INSTRUCTIONS TO FOLLOW: In the entries below, find each line bearing the string "tencent" and copy it.

╭─ DATASET RECORDS

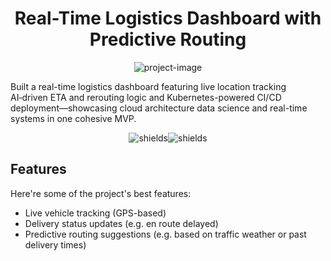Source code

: <h1 align="center" id="title">Real-Time Logistics Dashboard with Predictive Routing</h1>

<p align="center"><img src="[https://socialify.git.ci/JahsonGA/Real-Time-Logistics-Dashboard-with-Predictive-Routing/image?font=KoHo&amp;issues=1&amp;language=1&amp;logo=https%3A%2F%2Fcdn.iconscout.com%2Ficon%2Ffree%2Fpng-256%2Ffree-truck-icon-download-in-svg-png-gif-file-formats--front-city-basic-icons-pack-industry-449930.png&amp;name=1&amp;owner=1&amp;pulls=1&amp;stargazers=1&amp;theme=Dark](https://socialify.git.ci/JahsonGA/Real-Time-Logistics-Dashboard-with-Predictive-Routing/image?font=KoHo&language=1&logo=https%3A%2F%2Fcdn.iconscout.com%2Ficon%2Ffree%2Fpng-256%2Ffree-truck-icon-download-in-svg-png-gif-file-formats--front-city-basic-icons-pack-industry-449930.png&name=1&owner=1&theme=Dark)" alt="project-image"></p>

<p id="description">Built a real-time logistics dashboard featuring live location tracking AI‑driven ETA and rerouting logic and Kubernetes-powered CI/CD deployment—showcasing cloud architecture data science and real-time systems in one cohesive MVP.</p>

<p align="center"><img src="https://img.shields.io/badge/Name-Jahson%20Gonzalez-Allie" alt="shields"><img src="https://img.shields.io/badge/Status-in%20development-orange" alt="shields"></p>

  
  
<h2><bold>Features</bold></h2>

Here're some of the project's best features:

*   Live vehicle tracking (GPS-based)
*   Delivery status updates (e.g. en route delayed)
*   Predictive routing suggestions (e.g. based on traffic weather or past delivery times)
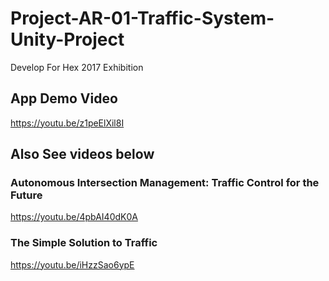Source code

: #  Project-AR-01-Traffic-System-Unity-Project

Develop For Hex 2017 Exhibition

##  App Demo Video

https://youtu.be/z1peElXil8I

##  Also See videos below

###  Autonomous Intersection Management: Traffic Control for the Future

https://youtu.be/4pbAI40dK0A

###  The Simple Solution to Traffic

https://youtu.be/iHzzSao6ypE

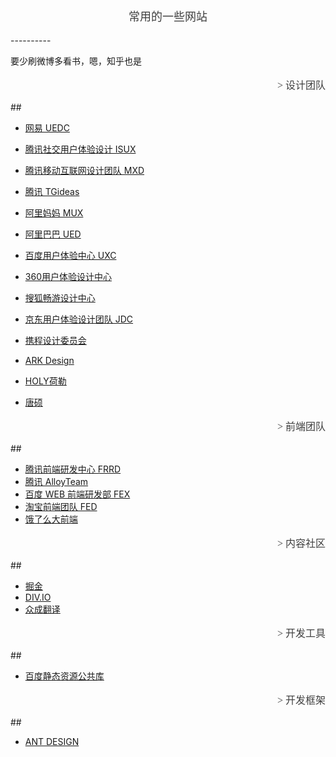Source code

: 
<p align="center" style="font-family: 微软雅黑;font-size: 18px;color: #3e3e3e;">常用的一些网站</p>
----------

要少刷微博多看书，嗯，知乎也是



<p align="right" style="font-family: 微软雅黑;font-size: 16px;color: #3e3e3e;">> 设计团队</p>
##

- [网易 UEDC](http://uedc.163.com/) 
- [腾讯社交用户体验设计 ISUX](https://isux.tencent.com/)
- [腾讯移动互联网设计团队 MXD](http://mxd.tencent.com/)
- [腾讯 TGideas](http://tgideas.qq.com/)
- [阿里妈妈 MUX](http://mux.alimama.com/)
- [阿里巴巴 UED](http://www.aliued.cn/)
- [百度用户体验中心 UXC](http://mux.baidu.com/)
- [360用户体验设计中心](http://uxc.360.cn/)
- [搜狐畅游设计中心](http://vc.changyou.com/)
- [京东用户体验设计团队 JDC](http://jdc.jd.com/)
- [携程设计委员会](http://ued.ctrip.com/blog/)

- [ARK Design](http://www.arkdesign.cn/)
- [HOLY荷勒](http://www.inholy.com/)
- [唐硕](http://www.tangux.com/)







<p align="right" style="font-family: 微软雅黑;font-size: 16px;color: #3e3e3e;">> 前端团队</p>
##

- [腾讯前端研发中心 FRRD](http://qqfe.org/)
- [腾讯 AlloyTeam](http://www.alloyteam.com/)
- [百度 WEB 前端研发部 FEX](http://fex.baidu.com/) 
- [淘宝前端团队 FED](http://taobaofed.org/)
- [饿了么大前端](https://fe.ele.me/)

<p align="right" style="font-family: 微软雅黑;font-size: 16px;color: #3e3e3e;">> 内容社区</p>
##

- [掘金](https://gold.xitu.io/)
- [DIV.IO](http://div.io)
- [众成翻译](http://www.zcfy.cc/)

<p align="right" style="font-family: 微软雅黑;font-size: 16px;color: #3e3e3e;">> 开发工具</p>
##

- [百度静态资源公共库](http://cdn.code.baidu.com/)


<p align="right" style="font-family: 微软雅黑;font-size: 16px;color: #3e3e3e;">> 开发框架</p>
##

- [ANT DESIGN](https://ant.design/)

╰─

THE ANSWER:
- [腾讯社交用户体验设计 ISUX](https://isux.tencent.com/)
- [腾讯移动互联网设计团队 MXD](http://mxd.tencent.com/)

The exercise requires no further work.